**Entries shown**
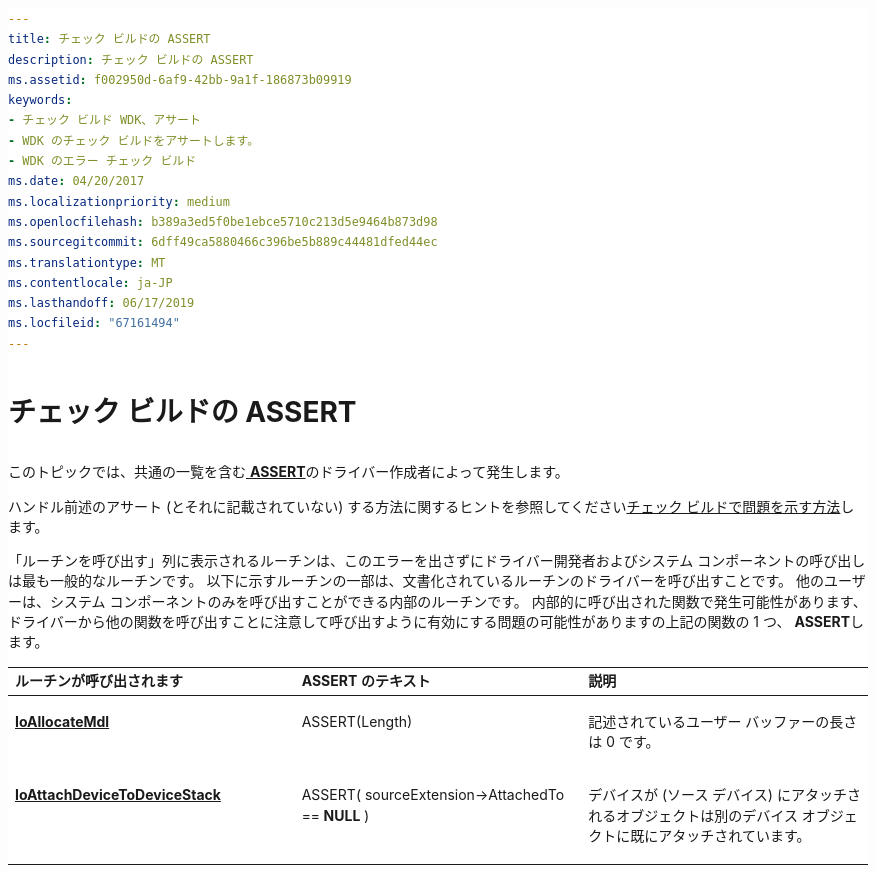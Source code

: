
 ```yaml
---
title: チェック ビルドの ASSERT
description: チェック ビルドの ASSERT
ms.assetid: f002950d-6af9-42bb-9a1f-186873b09919
keywords:
- チェック ビルド WDK、アサート
- WDK のチェック ビルドをアサートします。
- WDK のエラー チェック ビルド
ms.date: 04/20/2017
ms.localizationpriority: medium
ms.openlocfilehash: b389a3ed5f0be1ebce5710c213d5e9464b873d98
ms.sourcegitcommit: 6dff49ca5880466c396be5b889c44481dfed44ec
ms.translationtype: MT
ms.contentlocale: ja-JP
ms.lasthandoff: 06/17/2019
ms.locfileid: "67161494"
---
```

# <a name="checked-build-asserts"></a>チェック ビルドの ASSERT


## <span id="ddk_checked_build_asserts_tools"></span><span id="DDK_CHECKED_BUILD_ASSERTS_TOOLS"></span>


このトピックでは、共通の一覧を含む[ **ASSERT**](https://msdn.microsoft.com/library/windows/hardware/ff542107)のドライバー作成者によって発生します。

ハンドル前述のアサート (とそれに記載されていない) する方法に関するヒントを参照してください[チェック ビルドで問題を示す方法](how-the-checked-build-indicates-a-problem.md)します。

「ルーチンを呼び出す」列に表示されるルーチンは、このエラーを出さずにドライバー開発者およびシステム コンポーネントの呼び出しは最も一般的なルーチンです。 以下に示すルーチンの一部は、文書化されているルーチンのドライバーを呼び出すことです。 他のユーザーは、システム コンポーネントのみを呼び出すことができる内部のルーチンです。 内部的に呼び出された関数で発生可能性があります、ドライバーから他の関数を呼び出すことに注意して呼び出すように有効にする問題の可能性がありますの上記の関数の 1 つ、 **ASSERT**します。

<table>
<colgroup>
<col width="33%" />
<col width="33%" />
<col width="33%" />
</colgroup>
<thead>
<tr class="header">
<th align="left">ルーチンが呼び出されます</th>
<th align="left">ASSERT のテキスト</th>
<th align="left">説明</th>
</tr>
</thead>
<tbody>
<tr class="odd">
<td align="left"><p><a href="https://msdn.microsoft.com/library/windows/hardware/ff548263" data-raw-source="[&lt;strong&gt;IoAllocateMdl&lt;/strong&gt;](https://msdn.microsoft.com/library/windows/hardware/ff548263)"><strong>IoAllocateMdl</strong></a></p></td>
<td align="left"><p>ASSERT(Length)</p></td>
<td align="left"><p>記述されているユーザー バッファーの長さは 0 です。</p></td>
</tr>
<tr class="even">
<td align="left"><p><a href="https://msdn.microsoft.com/library/windows/hardware/ff548300" data-raw-source="[&lt;strong&gt;IoAttachDeviceToDeviceStack&lt;/strong&gt;](https://msdn.microsoft.com/library/windows/hardware/ff548300)"><strong>IoAttachDeviceToDeviceStack</strong></a></p></td>
<td align="left"><p>ASSERT( sourceExtension-&gt;AttachedTo == <strong>NULL</strong> )</p></td>
<td align="left"><p>デバイスが (ソース デバイス) にアタッチされるオブジェクトは別のデバイス オブジェクトに既にアタッチされています。</p></td>
</tr>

**Your assignment**
Each line in the listing where the word "ビルドの" is found is to be copied.

**Exercise response**
title: チェック ビルドの ASSERT
description: チェック ビルドの ASSERT
# <a name="checked-build-asserts"></a>チェック ビルドの ASSERT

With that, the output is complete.